> WHAT NEEDS TO BE DONE:
Repeat verbatim, and only, the lines of the data below, beginning at the line that contains "# Author Summary" and stopping after the line that contains "zloi-user | 0 | 0 | 0 |".

++++ DATA EXCERPTS

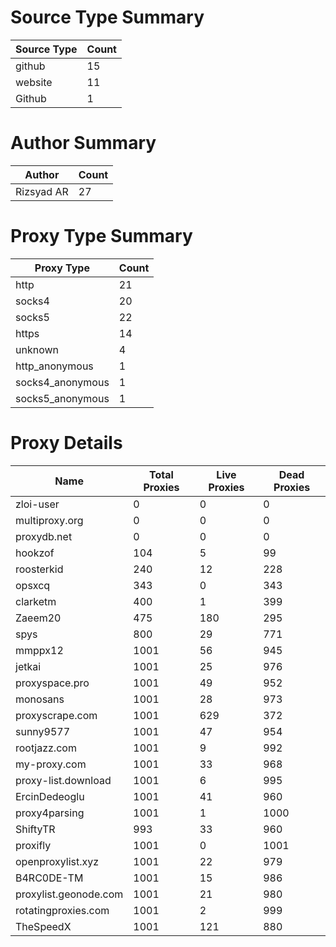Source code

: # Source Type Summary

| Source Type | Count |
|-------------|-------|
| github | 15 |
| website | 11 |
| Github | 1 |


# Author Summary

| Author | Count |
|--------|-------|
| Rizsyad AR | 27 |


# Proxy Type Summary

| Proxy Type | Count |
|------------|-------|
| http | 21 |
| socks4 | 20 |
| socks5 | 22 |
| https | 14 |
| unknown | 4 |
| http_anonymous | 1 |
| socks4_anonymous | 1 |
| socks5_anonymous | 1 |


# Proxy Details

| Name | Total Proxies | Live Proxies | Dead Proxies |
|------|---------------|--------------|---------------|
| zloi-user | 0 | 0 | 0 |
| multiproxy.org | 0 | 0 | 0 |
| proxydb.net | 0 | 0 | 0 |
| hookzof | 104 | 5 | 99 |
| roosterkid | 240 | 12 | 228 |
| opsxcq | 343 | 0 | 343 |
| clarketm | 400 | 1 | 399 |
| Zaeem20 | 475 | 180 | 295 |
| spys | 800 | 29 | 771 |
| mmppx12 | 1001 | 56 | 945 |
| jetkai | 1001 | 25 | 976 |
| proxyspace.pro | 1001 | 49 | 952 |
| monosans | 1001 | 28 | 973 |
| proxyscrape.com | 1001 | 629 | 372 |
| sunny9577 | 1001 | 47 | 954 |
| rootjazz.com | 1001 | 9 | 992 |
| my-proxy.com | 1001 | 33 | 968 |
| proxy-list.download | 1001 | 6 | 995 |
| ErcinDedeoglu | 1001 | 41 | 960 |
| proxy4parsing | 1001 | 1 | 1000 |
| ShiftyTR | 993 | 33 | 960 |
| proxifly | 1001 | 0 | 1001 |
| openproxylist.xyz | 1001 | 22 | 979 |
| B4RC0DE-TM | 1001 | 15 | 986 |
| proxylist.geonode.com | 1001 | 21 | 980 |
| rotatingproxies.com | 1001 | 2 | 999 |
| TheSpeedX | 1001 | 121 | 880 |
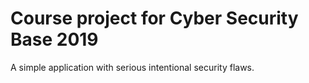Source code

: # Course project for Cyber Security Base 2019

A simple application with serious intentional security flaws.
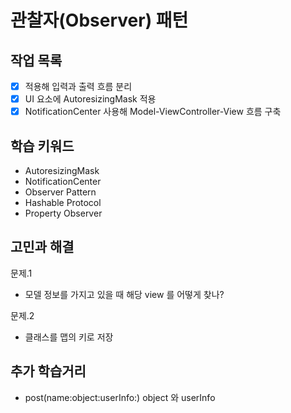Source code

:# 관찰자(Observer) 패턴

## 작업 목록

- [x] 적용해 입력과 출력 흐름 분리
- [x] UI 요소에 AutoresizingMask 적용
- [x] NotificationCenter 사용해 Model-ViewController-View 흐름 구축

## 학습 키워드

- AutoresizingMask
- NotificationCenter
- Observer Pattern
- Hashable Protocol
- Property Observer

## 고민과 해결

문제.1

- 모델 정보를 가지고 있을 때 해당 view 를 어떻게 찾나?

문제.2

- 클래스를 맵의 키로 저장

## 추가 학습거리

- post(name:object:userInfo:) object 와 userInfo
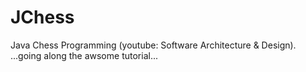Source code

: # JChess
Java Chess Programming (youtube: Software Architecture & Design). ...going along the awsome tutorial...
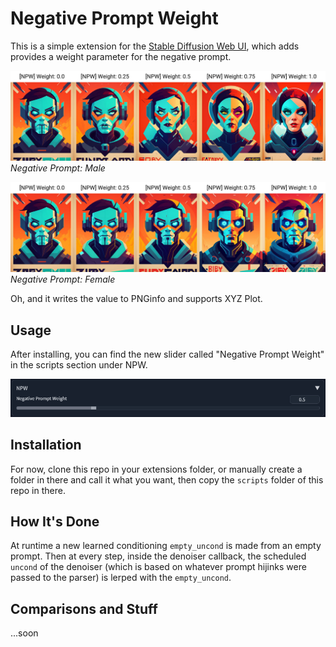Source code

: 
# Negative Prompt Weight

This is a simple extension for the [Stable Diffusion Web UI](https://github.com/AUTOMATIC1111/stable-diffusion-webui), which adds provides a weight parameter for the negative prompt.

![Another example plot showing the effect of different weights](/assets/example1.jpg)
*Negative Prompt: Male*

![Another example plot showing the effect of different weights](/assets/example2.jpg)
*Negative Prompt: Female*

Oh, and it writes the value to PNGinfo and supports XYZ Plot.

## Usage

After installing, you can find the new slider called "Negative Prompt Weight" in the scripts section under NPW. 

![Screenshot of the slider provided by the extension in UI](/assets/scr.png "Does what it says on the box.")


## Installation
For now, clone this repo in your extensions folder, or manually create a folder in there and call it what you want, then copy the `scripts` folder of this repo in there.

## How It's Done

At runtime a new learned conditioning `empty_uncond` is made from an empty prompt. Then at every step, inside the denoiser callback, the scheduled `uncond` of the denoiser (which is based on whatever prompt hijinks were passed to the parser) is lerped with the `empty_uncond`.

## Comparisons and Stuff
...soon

++++++++
++++ DATA EXCERPTS

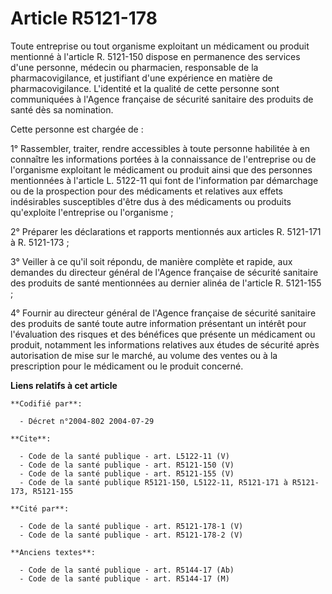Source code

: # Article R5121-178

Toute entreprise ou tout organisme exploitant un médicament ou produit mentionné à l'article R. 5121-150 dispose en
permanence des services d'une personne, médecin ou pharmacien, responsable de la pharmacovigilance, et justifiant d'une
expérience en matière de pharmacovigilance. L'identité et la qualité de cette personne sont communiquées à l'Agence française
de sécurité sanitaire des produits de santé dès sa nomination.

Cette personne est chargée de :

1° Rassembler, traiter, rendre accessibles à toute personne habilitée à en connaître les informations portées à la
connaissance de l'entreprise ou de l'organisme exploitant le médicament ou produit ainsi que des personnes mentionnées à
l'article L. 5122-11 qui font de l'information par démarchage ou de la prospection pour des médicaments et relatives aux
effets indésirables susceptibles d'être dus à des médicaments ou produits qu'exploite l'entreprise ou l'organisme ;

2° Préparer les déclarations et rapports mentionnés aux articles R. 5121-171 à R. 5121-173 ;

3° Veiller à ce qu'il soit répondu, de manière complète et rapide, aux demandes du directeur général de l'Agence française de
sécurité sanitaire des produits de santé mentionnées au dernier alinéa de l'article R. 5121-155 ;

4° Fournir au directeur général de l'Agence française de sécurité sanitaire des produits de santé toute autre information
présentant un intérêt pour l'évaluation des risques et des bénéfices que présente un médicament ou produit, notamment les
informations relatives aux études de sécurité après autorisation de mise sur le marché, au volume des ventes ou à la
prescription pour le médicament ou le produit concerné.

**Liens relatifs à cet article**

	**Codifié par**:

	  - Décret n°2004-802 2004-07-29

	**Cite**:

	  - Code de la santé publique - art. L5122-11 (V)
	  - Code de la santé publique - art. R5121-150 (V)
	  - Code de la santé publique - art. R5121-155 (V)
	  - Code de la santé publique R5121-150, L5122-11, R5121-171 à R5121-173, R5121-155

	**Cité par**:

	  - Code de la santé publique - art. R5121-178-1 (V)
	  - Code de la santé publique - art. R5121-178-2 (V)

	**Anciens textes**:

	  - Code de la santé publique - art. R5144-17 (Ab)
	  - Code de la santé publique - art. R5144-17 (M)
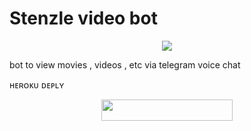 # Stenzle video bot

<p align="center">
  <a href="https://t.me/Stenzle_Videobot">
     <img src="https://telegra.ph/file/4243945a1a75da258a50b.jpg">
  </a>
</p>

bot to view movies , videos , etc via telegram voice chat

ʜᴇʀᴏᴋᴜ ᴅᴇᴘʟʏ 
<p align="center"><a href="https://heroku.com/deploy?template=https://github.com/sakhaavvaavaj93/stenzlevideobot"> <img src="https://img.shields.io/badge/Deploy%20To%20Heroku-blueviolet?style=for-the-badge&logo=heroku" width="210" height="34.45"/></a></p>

++++++++

> RESULT:
# Author Summary

| Author | Count |
|--------|-------|
| Rizsyad AR | 27 |


# Proxy Type Summary

| Proxy Type | Count |
|------------|-------|
| http | 21 |
| socks4 | 20 |
| socks5 | 22 |
| https | 14 |
| unknown | 4 |
| http_anonymous | 1 |
| socks4_anonymous | 1 |
| socks5_anonymous | 1 |


# Proxy Details

| Name | Total Proxies | Live Proxies | Dead Proxies |
|------|---------------|--------------|---------------|
| zloi-user | 0 | 0 | 0 |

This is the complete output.